The collapse of Silicon Valley Bank (SVB) has resulted in what many executives are calling, the most significant movement of deposits in a decade. Customers are flooding large U.S. banks with requests to transfer their funds from small lenders. JPMorgan Chase, Citigroup, and other big financial institutions are trying to accelerate the typical “onboarding” process to accommodate customers who wish to carry out immediate transactions. Deposit transfers from SVB and other local lenders to major banks increased last week and continued on Monday, March 13.
To cater to increased demand, the waiting period for opening an account has been lowered by JPMorgan. The bank is also speeding up the process by which corporate customers can access funds. This is to allow such customers to pay their employees by the end of the week.
Instead of the usual one to two weeks, Citigroup’s private bank is attempting to open accounts as soon as an application is submitted. Employees at several banks are now in positions related to account openings.
Are JPMorgan Chase and Citigroup taking advantage of SVB’s fall?
SVB’s collapse seems to be benefitting other large banks that now have a large influx of customers. However, executives claim they are treading carefully since they don’t want to be accused of taking advantage of the circumstance. According to people involved in these conversations, JPMorgan advised bankers not to actively pursue clients from smaller competitors.
Nonetheless, people are taking notice of JPMorgan and Citigroup’s clear advantage in the situation. According to Wells Fargo banking analyst Mike Mayo, “Goliath is winning in these less certain times.”
The U.S. Government announced emergency measures on Sunday, March 13, including a new Federal Reserve lending facility for banks. The steps saved additional banks from going underwater. However, depositors are still trying to transfer funds to bigger institutions like JPMorgan, Citigroup, and Bank of America.

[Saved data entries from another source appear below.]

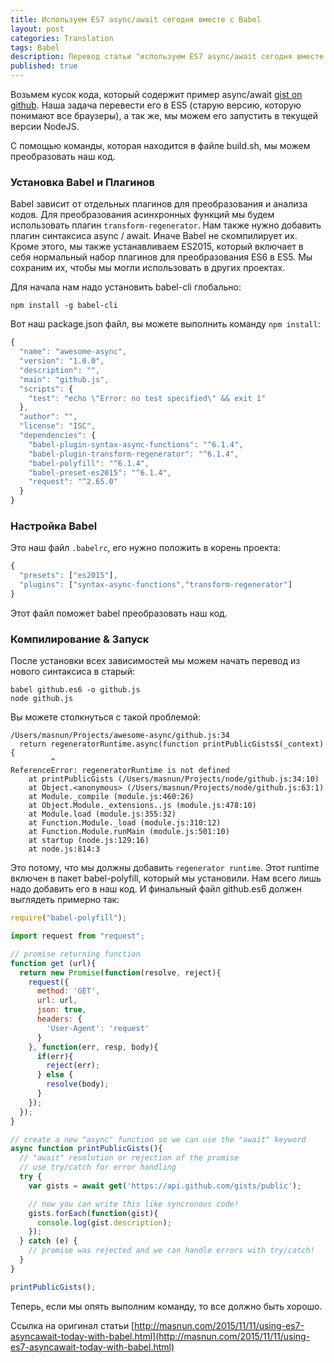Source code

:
 ```yaml
---
title: Используем ES7 async/await сегодня вместе с Babel
layout: post
categories: Translation
tags: Babel
description: Перевод статьи "используем ES7 async/await сегодня вместе с Babel"
published: true
---
```


Возьмем кусок кода, который содержит пример async/await
[gist on github](https://gist.github.com/patrickarlt/8c56a789e5f185eb9722). Наша задача перевести его в ES5 (старую версию, которую понимают все браузеры),
а так же, мы можем его запустить в текущей версии NodeJS.

С помощью команды, которая находится в файле build.sh, мы можем преобразовать наш код.


### Установка Babel и Плагинов

Babel зависит от отдельных плагинов для преобразования и анализа кодов. Для
преобразования асинхронных функций мы будем использовать плагин `transform-regenerator`.
Нам также нужно добавить плагин синтаксиса async / await.
Иначе Babel не скомпилирует их. Кроме этого, мы также устанавливаем
ES2015, который включает в себя нормальный набор плагинов для преобразования ES6 в ES5.
Мы сохраним их, чтобы мы могли использовать в других проектах.

Для начала нам надо установить babel-cli глобально:

```shell
npm install -g babel-cli
```

Вот наш package.json файл, вы можете выполнить команду `npm install`:

```javascript
{
  "name": "awesome-async",
  "version": "1.0.0",
  "description": "",
  "main": "github.js",
  "scripts": {
    "test": "echo \"Error: no test specified\" && exit 1"
  },
  "author": "",
  "license": "ISC",
  "dependencies": {
    "babel-plugin-syntax-async-functions": "^6.1.4",
    "babel-plugin-transform-regenerator": "^6.1.4",
    "babel-polyfill": "^6.1.4",
    "babel-preset-es2015": "^6.1.4",
    "request": "^2.65.0"
  }
}
```

### Настройка Babel

Это наш файл `.babelrc`, его нужно положить в корень проекта:

```javascript
{
  "presets": ["es2015"],
  "plugins": ["syntax-async-functions","transform-regenerator"]
}
```

Этот файл поможет babel преобразовать наш код.

### Компилирование & Запуск

После установки всех зависимостей мы можем начать перевод из нового синтаксиса в
старый:

```shell
babel github.es6 -o github.js
node github.js
```

Вы можете столкнуться с такой проблемой:

```
/Users/masnun/Projects/awesome-async/github.js:34
  return regeneratorRuntime.async(function printPublicGists$(_context) {
         ^
ReferenceError: regeneratorRuntime is not defined
    at printPublicGists (/Users/masnun/Projects/node/github.js:34:10)
    at Object.<anonymous> (/Users/masnun/Projects/node/github.js:63:1)
    at Module._compile (module.js:460:26)
    at Object.Module._extensions..js (module.js:478:10)
    at Module.load (module.js:355:32)
    at Function.Module._load (module.js:310:12)
    at Function.Module.runMain (module.js:501:10)
    at startup (node.js:129:16)
    at node.js:814:3
```

Это потому, что мы должны добавить `regenerator runtime`. Этот runtime включен в
пакет babel-polyfill, который мы установили. Нам всего лишь надо добавить его в наш
код. И финальный файл github.es6 должен выглядеть примерно так:

```javascript
require("babel-polyfill");

import request from "request";

// promise returning function
function get (url){
  return new Promise(function(resolve, reject){
    request({
      method: 'GET',
      url: url,
      json: true,
      headers: {
        'User-Agent': 'request'
      }
    }, function(err, resp, body){
      if(err){
        reject(err);
      } else {
        resolve(body);
      }
    });
  });
}

// create a new "async" function so we can use the "await" keyword
async function printPublicGists(){
  // "await" resolution or rejection of the promise
  // use try/catch for error handling
  try {
    var gists = await get('https://api.github.com/gists/public');

    // now you can write this like syncronous code!
    gists.forEach(function(gist){
      console.log(gist.description);
    });
  } catch (e) {
    // promise was rejected and we can handle errors with try/catch!
  }
}

printPublicGists();
```

Теперь, если мы опять выполним команду, то все должно быть хорошо.

Ссылка на оригинал статьи
[http://masnun.com/2015/11/11/using-es7-asyncawait-today-with-babel.html](http://masnun.com/2015/11/11/using-es7-asyncawait-today-with-babel.html)
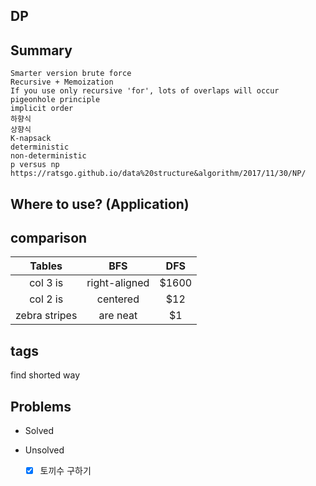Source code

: ## DP

## Summary
```
Smarter version brute force
Recursive + Memoization
If you use only recursive 'for', lots of overlaps will occur
pigeonhole principle
implicit order
하향식 
상향식
K-napsack
deterministic
non-deterministic
p versus np https://ratsgo.github.io/data%20structure&algorithm/2017/11/30/NP/
```
## Where to use? (Application)

## comparison
| Tables        | BFS           | DFS |
|:-------------:|:-------------:|:-----:|
| col 3 is      | right-aligned | $1600 |
| col 2 is      | centered      |   $12 |
| zebra stripes | are neat      |    $1 |


## tags
find shorted way

## Problems
- Solved
 
- Unsolved
  - [x] 토끼수 구하기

After a few nervous days for bank depositors, large asset managers reported an infusion of money being removed from lenders. The fall of SVB brought to light for some depositors, the danger of keeping all of their capital under one institution. Several SVB’s business clients in the technology and life sciences sectors had been concerned that they would not be able to pay personnel or suppliers before authorities stepped in with a promise to guarantee all deposits.